NCT number NCT03462602
Other study ID # TJDBPS04
Secondary ID
Status Not yet recruiting
Phase N/A
First received February 26, 2018
Last updated March 5, 2018
Start date May 1, 2018
Est. completion date May 1, 2021

Study information

Verified date March 2018
Source Tongji Hospital
Contact Hang Zhang, doctor
Phone +8602783665314
Email okashiiyo@126.com
Is FDA regulated No
Health authority
Study type Interventional

Clinical Trial Summary

Introduction: The value of routine nasogastric tube (NGT) decompression after pancreatic surgeries is not yet established. Previous studies in the setting of abdominal surgery suggested that the use of NGT does not accomplish any of its intended goals.

Methods/design: This is a prospective, randomized, controlled multicenter trial with two treatment arms. One group underwent pancreatic surgeries with routine NGT and was left in place after surgery until the patient passed flatus or stool.
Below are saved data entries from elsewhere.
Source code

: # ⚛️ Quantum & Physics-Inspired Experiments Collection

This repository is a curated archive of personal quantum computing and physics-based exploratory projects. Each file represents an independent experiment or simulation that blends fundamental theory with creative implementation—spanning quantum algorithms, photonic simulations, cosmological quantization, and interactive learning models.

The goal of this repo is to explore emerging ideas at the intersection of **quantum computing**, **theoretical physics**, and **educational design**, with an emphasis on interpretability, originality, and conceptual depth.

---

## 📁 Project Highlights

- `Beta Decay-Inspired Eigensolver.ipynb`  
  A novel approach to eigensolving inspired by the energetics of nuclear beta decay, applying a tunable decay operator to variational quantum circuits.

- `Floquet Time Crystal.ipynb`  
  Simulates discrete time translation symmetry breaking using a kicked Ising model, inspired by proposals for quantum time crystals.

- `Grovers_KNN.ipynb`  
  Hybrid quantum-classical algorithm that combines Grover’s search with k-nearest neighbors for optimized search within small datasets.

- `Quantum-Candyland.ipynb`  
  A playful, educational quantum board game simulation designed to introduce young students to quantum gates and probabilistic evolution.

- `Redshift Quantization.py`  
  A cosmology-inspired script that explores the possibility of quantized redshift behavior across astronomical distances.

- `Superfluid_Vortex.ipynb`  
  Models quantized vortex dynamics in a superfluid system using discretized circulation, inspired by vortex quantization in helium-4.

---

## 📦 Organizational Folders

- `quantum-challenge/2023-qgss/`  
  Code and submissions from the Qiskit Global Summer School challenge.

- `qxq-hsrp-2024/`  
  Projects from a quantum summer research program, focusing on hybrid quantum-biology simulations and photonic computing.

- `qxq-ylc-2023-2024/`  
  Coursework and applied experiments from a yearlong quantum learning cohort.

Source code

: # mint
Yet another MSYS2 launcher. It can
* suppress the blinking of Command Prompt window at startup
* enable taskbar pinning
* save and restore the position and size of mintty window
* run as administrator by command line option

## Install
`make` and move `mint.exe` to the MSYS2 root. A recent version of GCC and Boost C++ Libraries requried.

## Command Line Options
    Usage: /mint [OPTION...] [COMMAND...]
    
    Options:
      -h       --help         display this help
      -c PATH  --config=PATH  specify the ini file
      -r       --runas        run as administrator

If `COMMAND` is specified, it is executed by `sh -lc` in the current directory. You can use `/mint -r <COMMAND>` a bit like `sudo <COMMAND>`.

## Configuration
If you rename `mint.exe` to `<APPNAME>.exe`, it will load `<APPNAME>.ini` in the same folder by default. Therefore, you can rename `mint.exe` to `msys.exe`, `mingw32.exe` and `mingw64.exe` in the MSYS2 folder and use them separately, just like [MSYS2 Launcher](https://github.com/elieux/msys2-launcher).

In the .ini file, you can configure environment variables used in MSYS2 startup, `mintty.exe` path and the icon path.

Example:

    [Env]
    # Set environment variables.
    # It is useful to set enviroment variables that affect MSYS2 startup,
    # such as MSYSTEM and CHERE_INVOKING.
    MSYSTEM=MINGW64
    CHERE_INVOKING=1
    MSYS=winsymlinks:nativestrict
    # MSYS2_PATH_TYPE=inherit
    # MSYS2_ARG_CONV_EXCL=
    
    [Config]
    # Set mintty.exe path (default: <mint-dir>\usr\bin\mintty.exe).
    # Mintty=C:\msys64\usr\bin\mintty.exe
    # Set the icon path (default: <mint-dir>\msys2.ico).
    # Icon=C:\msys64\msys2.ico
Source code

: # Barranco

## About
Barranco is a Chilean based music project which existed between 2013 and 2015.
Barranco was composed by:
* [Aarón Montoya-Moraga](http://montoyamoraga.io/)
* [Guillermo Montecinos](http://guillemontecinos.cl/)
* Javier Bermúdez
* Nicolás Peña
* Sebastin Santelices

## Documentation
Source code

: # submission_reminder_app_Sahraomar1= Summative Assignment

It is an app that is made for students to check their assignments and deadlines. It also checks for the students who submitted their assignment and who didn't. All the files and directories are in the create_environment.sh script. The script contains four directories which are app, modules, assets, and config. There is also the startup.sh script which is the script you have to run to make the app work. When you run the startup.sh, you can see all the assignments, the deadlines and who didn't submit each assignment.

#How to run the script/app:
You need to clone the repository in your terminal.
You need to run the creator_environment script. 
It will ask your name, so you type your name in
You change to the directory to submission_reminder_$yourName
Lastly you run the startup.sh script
The other group underwent pancreatic surgeries without receiving NGT decompression, in which the NGT was removed at the end of surgery.

Discussion: Routine NGT decompression after pancreatic surgeries does or does not appear to have its anticipated advantages would be discovered in this RCT.


Recruitment information / eligibility

Status Not yet recruiting
Enrollment 50
Est. completion date May 1, 2021
Est. primary completion date May 1, 2020
Accepts healthy volunteers No
Gender All
Age group 18 Years to 80 Years
Eligibility Inclusion Criteria:

- Patients with age between 18 - 80 years.

- Patients underwent any kind of pancreatic surgeries, including but not limited to PD, distal pancreatectomy, central pancreatectomy, pancreatic enucleation, etc.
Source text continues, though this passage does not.